TASK PROMPT — Output the records again verbatim.

EXCERPTED DATA —
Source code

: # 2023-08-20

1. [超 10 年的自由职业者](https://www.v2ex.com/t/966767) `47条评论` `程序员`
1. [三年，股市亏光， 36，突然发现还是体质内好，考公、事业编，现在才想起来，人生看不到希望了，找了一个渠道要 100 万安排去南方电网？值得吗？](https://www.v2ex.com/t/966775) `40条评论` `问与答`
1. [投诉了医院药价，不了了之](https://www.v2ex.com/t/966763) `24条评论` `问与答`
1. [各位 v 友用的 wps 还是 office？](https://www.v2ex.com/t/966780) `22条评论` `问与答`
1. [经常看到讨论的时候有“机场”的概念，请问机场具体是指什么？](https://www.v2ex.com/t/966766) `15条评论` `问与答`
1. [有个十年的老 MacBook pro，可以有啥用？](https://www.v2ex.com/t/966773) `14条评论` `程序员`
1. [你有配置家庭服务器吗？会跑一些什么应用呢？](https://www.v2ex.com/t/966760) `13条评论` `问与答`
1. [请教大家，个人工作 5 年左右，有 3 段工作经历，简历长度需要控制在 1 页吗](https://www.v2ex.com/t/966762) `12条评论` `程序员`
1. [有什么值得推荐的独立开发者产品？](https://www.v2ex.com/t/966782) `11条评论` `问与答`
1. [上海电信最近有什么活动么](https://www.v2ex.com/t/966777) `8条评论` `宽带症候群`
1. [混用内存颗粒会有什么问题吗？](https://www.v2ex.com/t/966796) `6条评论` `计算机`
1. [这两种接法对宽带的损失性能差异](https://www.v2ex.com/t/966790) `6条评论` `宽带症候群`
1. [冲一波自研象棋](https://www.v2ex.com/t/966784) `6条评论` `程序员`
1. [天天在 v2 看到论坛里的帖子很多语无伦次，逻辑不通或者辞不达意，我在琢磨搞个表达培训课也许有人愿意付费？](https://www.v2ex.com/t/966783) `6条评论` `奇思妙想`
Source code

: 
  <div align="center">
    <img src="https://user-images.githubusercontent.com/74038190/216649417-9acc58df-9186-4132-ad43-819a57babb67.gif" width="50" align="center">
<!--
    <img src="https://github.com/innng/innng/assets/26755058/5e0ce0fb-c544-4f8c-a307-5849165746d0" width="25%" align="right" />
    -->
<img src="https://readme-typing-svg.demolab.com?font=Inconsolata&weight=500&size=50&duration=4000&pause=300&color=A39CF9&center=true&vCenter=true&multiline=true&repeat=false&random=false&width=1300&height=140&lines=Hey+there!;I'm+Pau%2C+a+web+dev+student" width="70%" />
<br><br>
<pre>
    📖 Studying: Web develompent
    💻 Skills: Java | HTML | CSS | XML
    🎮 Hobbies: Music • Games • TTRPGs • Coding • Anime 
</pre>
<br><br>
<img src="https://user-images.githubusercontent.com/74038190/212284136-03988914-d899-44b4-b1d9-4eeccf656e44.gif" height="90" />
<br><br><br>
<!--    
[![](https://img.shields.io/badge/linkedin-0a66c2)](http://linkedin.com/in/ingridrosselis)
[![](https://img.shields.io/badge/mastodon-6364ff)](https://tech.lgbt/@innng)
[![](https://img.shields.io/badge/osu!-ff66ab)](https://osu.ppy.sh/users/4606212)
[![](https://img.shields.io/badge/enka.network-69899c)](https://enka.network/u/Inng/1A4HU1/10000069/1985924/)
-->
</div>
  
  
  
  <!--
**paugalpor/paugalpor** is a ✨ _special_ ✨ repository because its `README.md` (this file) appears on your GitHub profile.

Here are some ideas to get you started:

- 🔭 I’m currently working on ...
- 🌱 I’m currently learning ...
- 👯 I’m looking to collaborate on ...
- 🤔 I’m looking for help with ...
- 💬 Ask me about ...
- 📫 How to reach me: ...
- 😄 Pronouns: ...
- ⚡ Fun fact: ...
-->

RESPONSE TO THE TASK —
Source code

: # 2023-08-20

1. [超 10 年的自由职业者](https://www.v2ex.com/t/966767) `47条评论` `程序员`
1. [三年，股市亏光， 36，突然发现还是体质内好，考公、事业编，现在才想起来，人生看不到希望了，找了一个渠道要 100 万安排去南方电网？值得吗？](https://www.v2ex.com/t/966775) `40条评论` `问与答`
1. [投诉了医院药价，不了了之](https://www.v2ex.com/t/966763) `24条评论` `问与答`
1. [各位 v 友用的 wps 还是 office？](https://www.v2ex.com/t/966780) `22条评论` `问与答`
1. [经常看到讨论的时候有“机场”的概念，请问机场具体是指什么？](https://www.v2ex.com/t/966766) `15条评论` `问与答`
1. [有个十年的老 MacBook pro，可以有啥用？](https://www.v2ex.com/t/966773) `14条评论` `程序员`
1. [你有配置家庭服务器吗？会跑一些什么应用呢？](https://www.v2ex.com/t/966760) `13条评论` `问与答`
1. [请教大家，个人工作 5 年左右，有 3 段工作经历，简历长度需要控制在 1 页吗](https://www.v2ex.com/t/966762) `12条评论` `程序员`
1. [有什么值得推荐的独立开发者产品？](https://www.v2ex.com/t/966782) `11条评论` `问与答`
1. [上海电信最近有什么活动么](https://www.v2ex.com/t/966777) `8条评论` `宽带症候群`
1. [混用内存颗粒会有什么问题吗？](https://www.v2ex.com/t/966796) `6条评论` `计算机`
1. [这两种接法对宽带的损失性能差异](https://www.v2ex.com/t/966790) `6条评论` `宽带症候群`
1. [冲一波自研象棋](https://www.v2ex.com/t/966784) `6条评论` `程序员`
1. [天天在 v2 看到论坛里的帖子很多语无伦次，逻辑不通或者辞不达意，我在琢磨搞个表达培训课也许有人愿意付费？](https://www.v2ex.com/t/966783) `6条评论` `奇思妙想`
Source code

: 
  <div align="center">
    <img src="https://user-images.githubusercontent.com/74038190/216649417-9acc58df-9186-4132-ad43-819a57babb67.gif" width="50" align="center">
<!--
    <img src="https://github.com/innng/innng/assets/26755058/5e0ce0fb-c544-4f8c-a307-5849165746d0" width="25%" align="right" />
    -->
<img src="https://readme-typing-svg.demolab.com?font=Inconsolata&weight=500&size=50&duration=4000&pause=300&color=A39CF9&center=true&vCenter=true&multiline=true&repeat=false&random=false&width=1300&height=140&lines=Hey+there!;I'm+Pau%2C+a+web+dev+student" width="70%" />
<br><br>
<pre>
    📖 Studying: Web develompent
    💻 Skills: Java | HTML | CSS | XML
    🎮 Hobbies: Music • Games • TTRPGs • Coding • Anime 
</pre>
<br><br>
<img src="https://user-images.githubusercontent.com/74038190/212284136-03988914-d899-44b4-b1d9-4eeccf656e44.gif" height="90" />
<br><br><br>
<!--    
[![](https://img.shields.io/badge/linkedin-0a66c2)](http://linkedin.com/in/ingridrosselis)
[![](https://img.shields.io/badge/mastodon-6364ff)](https://tech.lgbt/@innng)
[![](https://img.shields.io/badge/osu!-ff66ab)](https://osu.ppy.sh/users/4606212)
[![](https://img.shields.io/badge/enka.network-69899c)](https://enka.network/u/Inng/1A4HU1/10000069/1985924/)
-->
</div>
  
  
  
  <!--
**paugalpor/paugalpor** is a ✨ _special_ ✨ repository because its `README.md` (this file) appears on your GitHub profile.

Here are some ideas to get you started:

- 🔭 I’m currently working on ...
- 🌱 I’m currently learning ...
- 👯 I’m looking to collaborate on ...
- 🤔 I’m looking for help with ...
- 💬 Ask me about ...
- 📫 How to reach me: ...
- 😄 Pronouns: ...
- ⚡ Fun fact: ...
-->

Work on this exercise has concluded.